▶ _Task objective_: Below are the records; print them again exactly and omit the pictures.

[Supplied entries Boundary: Start]

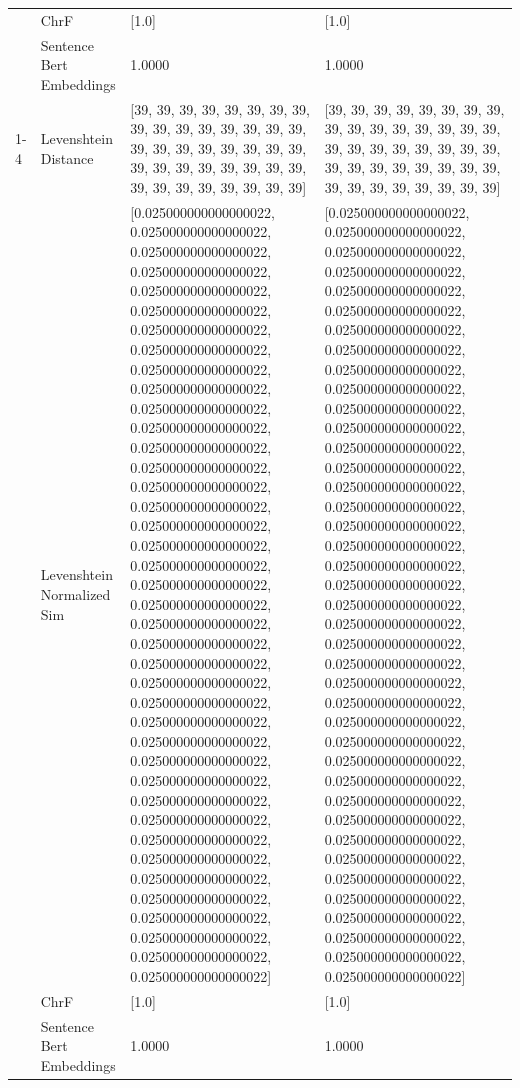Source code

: \begin{tabular}{llll}
 & ChrF & [1.0] & [1.0] \\
 & Sentence Bert Embeddings & 1.0000 & 1.0000 \\
\cline{1-4}
\multirow[t]{4}{*}{Omosacha togocha engencho ye'rigesa.} & Levenshtein Distance & [39, 39, 39, 39, 39, 39, 39, 39, 39, 39, 39, 39, 39, 39, 39, 39, 39, 39, 39, 39, 39, 39, 39, 39, 39, 39, 39, 39, 39, 39, 39, 39, 39, 39, 39, 39, 39, 39, 39, 39] & [39, 39, 39, 39, 39, 39, 39, 39, 39, 39, 39, 39, 39, 39, 39, 39, 39, 39, 39, 39, 39, 39, 39, 39, 39, 39, 39, 39, 39, 39, 39, 39, 39, 39, 39, 39, 39, 39, 39, 39] \\
 & Levenshtein Normalized Sim & [0.025000000000000022, 0.025000000000000022, 0.025000000000000022, 0.025000000000000022, 0.025000000000000022, 0.025000000000000022, 0.025000000000000022, 0.025000000000000022, 0.025000000000000022, 0.025000000000000022, 0.025000000000000022, 0.025000000000000022, 0.025000000000000022, 0.025000000000000022, 0.025000000000000022, 0.025000000000000022, 0.025000000000000022, 0.025000000000000022, 0.025000000000000022, 0.025000000000000022, 0.025000000000000022, 0.025000000000000022, 0.025000000000000022, 0.025000000000000022, 0.025000000000000022, 0.025000000000000022, 0.025000000000000022, 0.025000000000000022, 0.025000000000000022, 0.025000000000000022, 0.025000000000000022, 0.025000000000000022, 0.025000000000000022, 0.025000000000000022, 0.025000000000000022, 0.025000000000000022, 0.025000000000000022, 0.025000000000000022, 0.025000000000000022, 0.025000000000000022] & [0.025000000000000022, 0.025000000000000022, 0.025000000000000022, 0.025000000000000022, 0.025000000000000022, 0.025000000000000022, 0.025000000000000022, 0.025000000000000022, 0.025000000000000022, 0.025000000000000022, 0.025000000000000022, 0.025000000000000022, 0.025000000000000022, 0.025000000000000022, 0.025000000000000022, 0.025000000000000022, 0.025000000000000022, 0.025000000000000022, 0.025000000000000022, 0.025000000000000022, 0.025000000000000022, 0.025000000000000022, 0.025000000000000022, 0.025000000000000022, 0.025000000000000022, 0.025000000000000022, 0.025000000000000022, 0.025000000000000022, 0.025000000000000022, 0.025000000000000022, 0.025000000000000022, 0.025000000000000022, 0.025000000000000022, 0.025000000000000022, 0.025000000000000022, 0.025000000000000022, 0.025000000000000022, 0.025000000000000022, 0.025000000000000022, 0.025000000000000022] \\
 & ChrF & [1.0] & [1.0] \\
 & Sentence Bert Embeddings & 1.0000 & 1.0000 \\

\end{tabular}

[Supplied entries Boundary: End]

▶ _Result_:
Source code

: \begin{tabular}{llll}
 & ChrF & [1.0] & [1.0] \\
 & Sentence Bert Embeddings & 1.0000 & 1.0000 \\
\cline{1-4}
\multirow[t]{4}{*}{Omosacha togocha engencho ye'rigesa.} & Levenshtein Distance & [39, 39, 39, 39, 39, 39, 39, 39, 39, 39, 39, 39, 39, 39, 39, 39, 39, 39, 39, 39, 39, 39, 39, 39, 39, 39, 39, 39, 39, 39, 39, 39, 39, 39, 39, 39, 39, 39, 39, 39] & [39, 39, 39, 39, 39, 39, 39, 39, 39, 39, 39, 39, 39, 39, 39, 39, 39, 39, 39, 39, 39, 39, 39, 39, 39, 39, 39, 39, 39, 39, 39, 39, 39, 39, 39, 39, 39, 39, 39, 39] \\
 & Levenshtein Normalized Sim & [0.025000000000000022, 0.025000000000000022, 0.025000000000000022, 0.025000000000000022, 0.025000000000000022, 0.025000000000000022, 0.025000000000000022, 0.025000000000000022, 0.025000000000000022, 0.025000000000000022, 0.025000000000000022, 0.025000000000000022, 0.025000000000000022, 0.025000000000000022, 0.025000000000000022, 0.025000000000000022, 0.025000000000000022, 0.025000000000000022, 0.025000000000000022, 0.025000000000000022, 0.025000000000000022, 0.025000000000000022, 0.025000000000000022, 0.025000000000000022, 0.025000000000000022, 0.025000000000000022, 0.025000000000000022, 0.025000000000000022, 0.025000000000000022, 0.025000000000000022, 0.025000000000000022, 0.025000000000000022, 0.025000000000000022, 0.025000000000000022, 0.025000000000000022, 0.025000000000000022, 0.025000000000000022, 0.025000000000000022, 0.025000000000000022, 0.025000000000000022] & [0.025000000000000022, 0.025000000000000022, 0.025000000000000022, 0.025000000000000022, 0.025000000000000022, 0.025000000000000022, 0.025000000000000022, 0.025000000000000022, 0.025000000000000022, 0.025000000000000022, 0.025000000000000022, 0.025000000000000022, 0.025000000000000022, 0.025000000000000022, 0.025000000000000022, 0.025000000000000022, 0.025000000000000022, 0.025000000000000022, 0.025000000000000022, 0.025000000000000022, 0.025000000000000022, 0.025000000000000022, 0.025000000000000022, 0.025000000000000022, 0.025000000000000022, 0.025000000000000022, 0.025000000000000022, 0.025000000000000022, 0.025000000000000022, 0.025000000000000022, 0.025000000000000022, 0.025000000000000022, 0.025000000000000022, 0.025000000000000022, 0.025000000000000022, 0.025000000000000022, 0.025000000000000022, 0.025000000000000022, 0.025000000000000022, 0.025000000000000022] \\
 & ChrF & [1.0] & [1.0] \\
 & Sentence Bert Embeddings & 1.0000 & 1.0000 \\

\end{tabular}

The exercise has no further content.